Ethiopian Airlines menegaskan krunya mengikuti semua panduan dengan tepat untuk menangani kondisi darurat. Meski demikian, laporan itu dapat memicu debat dengan Boeing tentang bagaimana kru merespons masalah yang dipicu data yang salah dari sensor aliran udara, terutama terkait apakah mereka tetap menjalankan prosedur sebelum mematikan software .
Berbagai pertanyaan tentang apakah pilot telah menerbangkan pesawat dengan rata sebelum mematikan MCAS dan berapa banyak MCAS diaktifkan, belum terjawab dalam konferensi pers yang hanya berlangsung sekitar 40 menit itu. Setelah kecelakaan Ethiopian Airlines di Beirut pada 2010, otoritas Addis Ababa menolak kesimpulan investigasi Lebanon yang menyatakan kesalahan pilot dan menyatakan pesawat meledak dengan kemungkinan aksi sabotase.
Penolakan para pejabat atas hasil laporan itu memicu ketegangan antara pejabat Ethiopia dan investigator AS serta penyelidik asing lain.

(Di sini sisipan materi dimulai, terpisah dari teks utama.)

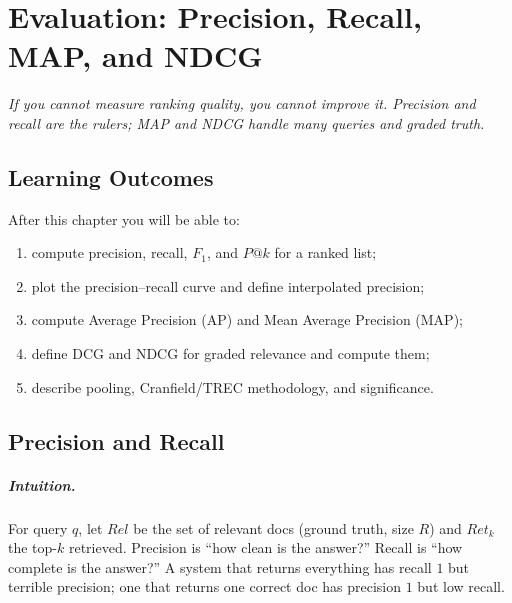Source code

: \chapter{Evaluation: Precision, Recall, MAP, and NDCG}\label{ch:evaluation}
\begin{center}\small\textit{If you cannot measure ranking quality, you cannot improve it. Precision and recall are the rulers; MAP and NDCG handle many queries and graded truth.}\end{center}

\noindent{}
\vspace{0.4em}

\section*{Learning Outcomes}
After this chapter you will be able to:
\begin{enumerate}[label=(L\arabic*)]
  \item compute precision, recall, $F_1$, and $P@k$ for a ranked list;
  \item plot the precision--recall curve and define interpolated precision;
  \item compute Average Precision (AP) and Mean Average Precision (MAP);
  \item define DCG and NDCG for graded relevance and compute them;
  \item describe pooling, Cranfield/TREC methodology, and significance.
\end{enumerate}

\section{Precision and Recall}\label{sec:pr}
\paragraph{Intuition.} For query $q$, let $Rel$ be the set of relevant docs (ground truth, size $R$) and $Ret_k$ the top-$k$ retrieved. Precision is ``how clean is the answer?'' Recall is ``how complete is the answer?'' A system that returns everything has recall $1$ but terrible precision; one that returns one correct doc has precision $1$ but low recall.


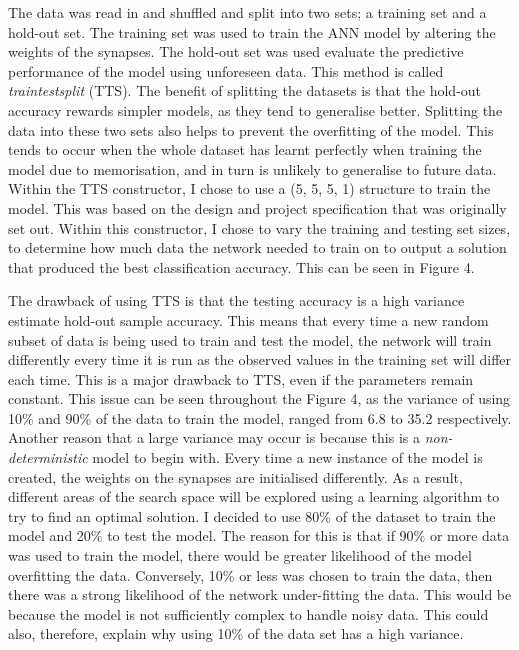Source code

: \documentclass[11pt]{article}
\begin{document}
The data was read in and shuffled and split into two sets;  a training set and a hold-out set. The training set was used to train the ANN model by altering the weights of the synapses. The hold-out set was used evaluate the predictive performance of the model using unforeseen data. This method is called \textit{train\textunderscore test\textunderscore split} (TTS). The benefit of splitting the datasets is that the hold-out accuracy rewards simpler models, as they tend to generalise better. Splitting the data into these two sets also helps to prevent the overfitting of the model. This tends to occur when the whole dataset has learnt perfectly when training the model due to memorisation, and in turn is unlikely to generalise to future data.
Within the TTS constructor, I chose to use a (5, 5, 5, 1) structure to train the model. This was based on the design and project specification that was originally set out. Within this constructor, I chose to vary the training and testing set sizes, to determine how much data the network needed to train on to output a solution that produced the best classification accuracy. This can be seen in Figure 4. 

The drawback of using TTS is that the testing accuracy is a high variance estimate hold-out sample accuracy. This means that every time a new random subset  of data is being used to train and test the model,  the network will train differently every time it is run as the observed values in the training set will differ each time. This is a major drawback to TTS, even if the parameters remain constant. 
This issue can be seen throughout the Figure 4, as the variance of using 10\% and  90\% of the data to train the model, ranged from 6.8 to 35.2 respectively.  Another reason that a large variance may occur is because this is a \textit{non-deterministic} model to begin with. Every time a new instance of the model is created, the weights on the synapses are initialised differently. As a result, different areas of the search space will be explored using a learning algorithm to try to find an optimal solution. 
I decided to use 80\% of the dataset to train the model and 20\% to test the model. The reason for this is that if 90\% or more data was used to train the model, there would be greater likelihood of the model overfitting the data. Conversely, 10\% or less was chosen to train the data, then there was a strong likelihood of the network under-fitting the data. This would be because the model is not sufficiently complex to handle noisy data. This could also, therefore, explain why using 10\% of the data set has a high variance. 
\end{document}
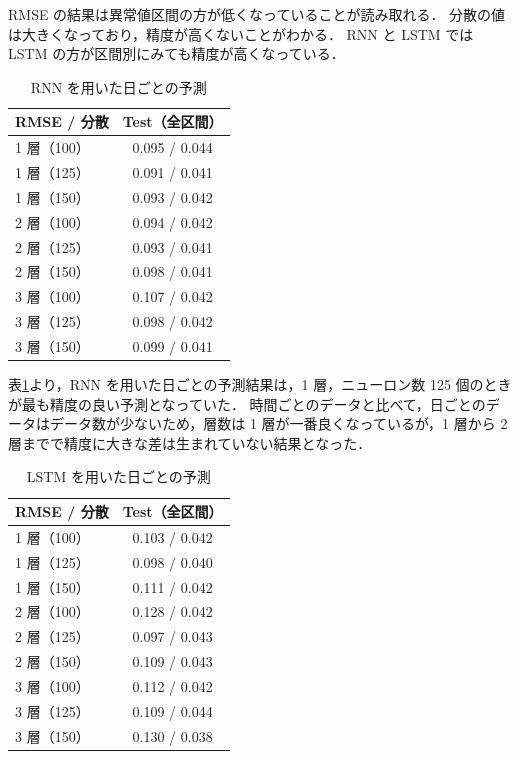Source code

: \documentclass[twocolumn,fleqn,10pt]{jarticle}
\begin{document}
RMSE の結果は異常値区間の方が低くなっていることが読み取れる．
分散の値は大きくなっており，精度が高くないことがわかる．
RNN と LSTM では LSTM の方が区間別にみても精度が高くなっている．






\begin{table}[t]
\centering
  \caption{RNN を用いた日ごとの予測}
  \vspace{3mm}
  \begin{tabular}{|l||c|}  \hline
    RMSE / 分散 & Test（全区間） \\ \hline \hline
    1 層（100） & 0.095 / 0.044 \\ \hline
    1 層（125） & 0.091 / 0.041 \\ \hline
    1 層（150） & 0.093 / 0.042 \\ \hline

    2 層（100） & 0.094 / 0.042 \\ \hline
    2 層（125） & 0.093 / 0.041 \\ \hline
    2 層（150） & 0.098 / 0.041 \\ \hline

    3 層（100） & 0.107 / 0.042 \\ \hline
    3 層（125） & 0.098 / 0.042 \\ \hline
    3 層（150） & 0.099 / 0.041 \\ \hline
  \end{tabular}
  \label{tab:rnn-day}
\end{table}


表\ref{tab:rnn-day}より，RNN を用いた日ごとの予測結果は，1 層，ニューロン数 125 個のときが最も精度の良い予測となっていた．
時間ごとのデータと比べて，日ごとのデータはデータ数が少ないため，層数は 1 層が一番良くなっているが，1 層から 2 層までで精度に大きな差は生まれていない結果となった．





\begin{table}[t]
\centering
  \caption{LSTM を用いた日ごとの予測}
  \vspace{3mm}
  \begin{tabular}{|l||c|}  \hline
    RMSE / 分散 & Test（全区間） \\ \hline \hline
    1 層（100） & 0.103 / 0.042 \\ \hline
    1 層（125） & 0.098 / 0.040 \\ \hline
    1 層（150） & 0.111 / 0.042 \\ \hline

    2 層（100） & 0.128 / 0.042 \\ \hline
    2 層（125） & 0.097 / 0.043 \\ \hline
    2 層（150） & 0.109 / 0.043 \\ \hline

    3 層（100） & 0.112 / 0.042 \\ \hline
    3 層（125） & 0.109 / 0.044 \\ \hline
    3 層（150） & 0.130 / 0.038 \\ \hline
  \end{tabular}
  \label{tab:lstm-day}
\end{table}
\end{document}
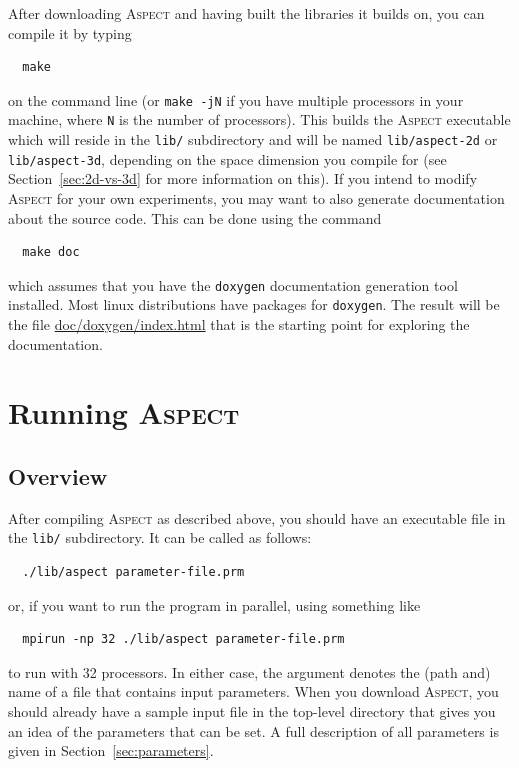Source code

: \documentclass{article}
\newcommand{\aspect}{\textsc{Aspect}}
\begin{document}
After downloading \aspect{} and having built the libraries it builds on, you
can compile it by typing
\begin{verbatim}
  make
\end{verbatim}
on the command line (or \texttt{make -jN} if you have multiple processors in
your machine, where \texttt{N} is the number of processors). This builds the
\aspect{} executable which will reside in
the \texttt{lib/} subdirectory and will be named \texttt{lib/aspect-2d} or
\texttt{lib/aspect-3d}, depending on the space dimension you compile for (see
Section~\ref{sec:2d-vs-3d} for more information on this). If you intend to
modify \aspect{} for your own experiments, you may want to also generate
documentation about the source code. This can be done using the command
\begin{verbatim}
  make doc
\end{verbatim}
which assumes that you have the \texttt{doxygen} documentation generation tool
installed. Most linux distributions have packages for \texttt{doxygen}. The
result will be the file \url{doc/doxygen/index.html} that is the starting
point for exploring the documentation.


\section{Running \aspect}
\label{sec:running}

\subsection{Overview}
\label{sec:running-overview}

After compiling \aspect{} as described above, you should have an executable
file in the \texttt{lib/} subdirectory. It can be called as follows:
\begin{verbatim}
  ./lib/aspect parameter-file.prm
\end{verbatim}
or, if you want to run the program in parallel, using something like
\begin{verbatim}
  mpirun -np 32 ./lib/aspect parameter-file.prm
\end{verbatim}
to run with 32 processors. In either case, the argument denotes the (path and)
name of a file that contains input parameters. When you download \aspect, you
should already have a sample input file in the top-level directory that gives
you an idea of the parameters that can be set. A full description of all
parameters is given in Section~\ref{sec:parameters}.
\end{document}
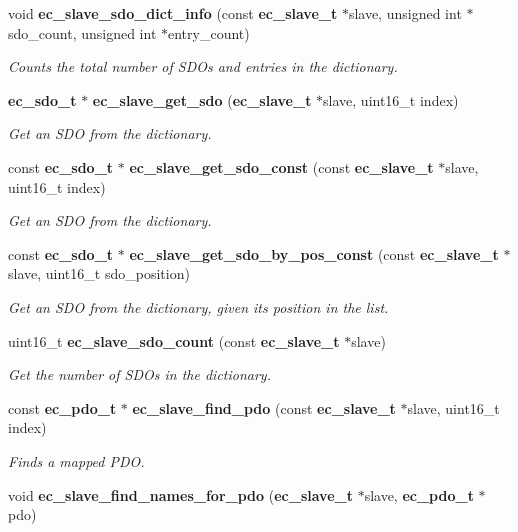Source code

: \begin{DoxyCompactItemize}
void {\bf ec\-\_\-slave\-\_\-sdo\-\_\-dict\-\_\-info} (const {\bf ec\-\_\-slave\-\_\-t} $\ast$slave, unsigned int $\ast$sdo\-\_\-count, unsigned int $\ast$entry\-\_\-count)
\begin{DoxyCompactList}\small\item\em \-Counts the total number of \-S\-D\-Os and entries in the dictionary. \end{DoxyCompactList}\item 
{\bf ec\-\_\-sdo\-\_\-t} $\ast$ {\bf ec\-\_\-slave\-\_\-get\-\_\-sdo} ({\bf ec\-\_\-slave\-\_\-t} $\ast$slave, uint16\-\_\-t index)
\begin{DoxyCompactList}\small\item\em \-Get an \-S\-D\-O from the dictionary. \end{DoxyCompactList}\item 
const {\bf ec\-\_\-sdo\-\_\-t} $\ast$ {\bf ec\-\_\-slave\-\_\-get\-\_\-sdo\-\_\-const} (const {\bf ec\-\_\-slave\-\_\-t} $\ast$slave, uint16\-\_\-t index)
\begin{DoxyCompactList}\small\item\em \-Get an \-S\-D\-O from the dictionary. \end{DoxyCompactList}\item 
const {\bf ec\-\_\-sdo\-\_\-t} $\ast$ {\bf ec\-\_\-slave\-\_\-get\-\_\-sdo\-\_\-by\-\_\-pos\-\_\-const} (const {\bf ec\-\_\-slave\-\_\-t} $\ast$slave, uint16\-\_\-t sdo\-\_\-position)
\begin{DoxyCompactList}\small\item\em \-Get an \-S\-D\-O from the dictionary, given its position in the list. \end{DoxyCompactList}\item 
uint16\-\_\-t {\bf ec\-\_\-slave\-\_\-sdo\-\_\-count} (const {\bf ec\-\_\-slave\-\_\-t} $\ast$slave)
\begin{DoxyCompactList}\small\item\em \-Get the number of \-S\-D\-Os in the dictionary. \end{DoxyCompactList}\item 
const {\bf ec\-\_\-pdo\-\_\-t} $\ast$ {\bf ec\-\_\-slave\-\_\-find\-\_\-pdo} (const {\bf ec\-\_\-slave\-\_\-t} $\ast$slave, uint16\-\_\-t index)
\begin{DoxyCompactList}\small\item\em \-Finds a mapped \-P\-D\-O. \end{DoxyCompactList}\item 
void {\bf ec\-\_\-slave\-\_\-find\-\_\-names\-\_\-for\-\_\-pdo} ({\bf ec\-\_\-slave\-\_\-t} $\ast$slave, {\bf ec\-\_\-pdo\-\_\-t} $\ast$pdo)\label{slave_8c_a631c175754fd611998871d85cbf14b6a}


\end{DoxyCompactItemize}
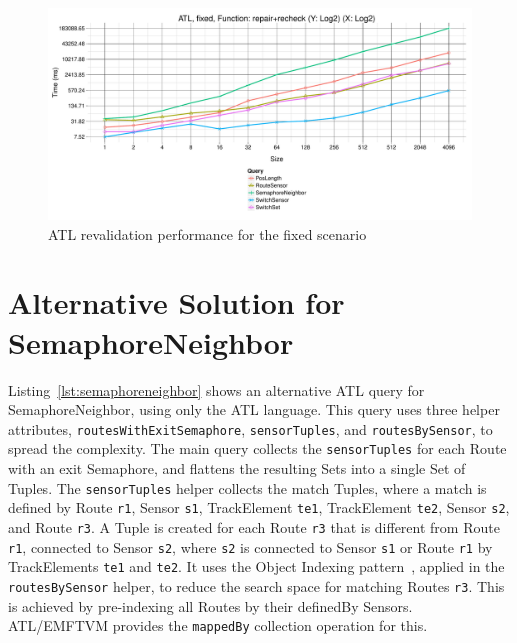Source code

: \documentclass[submission,copyright,creativecommons]{eptcs}
\begin{document}
\begin{figure}[ht]
\centerline{
\includegraphics[width=15cm]{figures/fixed-ATL-GroupBy-Query-time-revalidation}}
\caption{ATL revalidation performance for the fixed scenario}
\label{fig:atl-recheck-performance}
\end{figure}


\appendix

\section{Alternative Solution for SemaphoreNeighbor}
\label{appendix:a}

Listing~\ref{lst:semaphoreneighbor} shows an alternative ATL query for SemaphoreNeighbor, using only the ATL language. This query uses three helper attributes, \texttt{routesWithExitSemaphore}, \texttt{sensorTuples}, and \texttt{routesBySensor}, to spread the complexity. The main query collects the \texttt{sensorTuples} for each Route with an exit Semaphore, and flattens the resulting Sets into a single Set of Tuples. The \texttt{sensorTuples} helper collects the match Tuples, where a match is defined by Route \texttt{r1}, Sensor \texttt{s1}, TrackElement \texttt{te1}, TrackElement \texttt{te2}, Sensor \texttt{s2}, and Route \texttt{r3}. A Tuple is created for each Route \texttt{r3} that is different from Route \texttt{r1}, connected to Sensor \texttt{s2}, where \texttt{s2} is connected to Sensor \texttt{s1} or Route \texttt{r1} by TrackElements \texttt{te1} and \texttt{te2}. It uses the Object Indexing pattern~\cite{conf/icsea/Lano2011}, applied in the \texttt{routesBySensor} helper, to reduce the search space for matching Routes \texttt{r3}. This is achieved by pre-indexing all Routes by their definedBy Sensors. ATL/EMFTVM provides the \texttt{mappedBy} collection operation for this.
\end{document}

“Kami tidak memiliki pesanan lain dari para pemegang saham berbeda yang terlibat dalam investigasi,” ungkap kepala investigator Amdye Ayalew Fanta. Pengamat keamanan penerbangan Paul Hayes menjelaskan, investigasi lebih dalam akan mengungkap peran software dan bagaimana pilot dapat merespons. Dia berharap sisasisa dari konflik 2010 telah hilang dalam investigasi sekarang.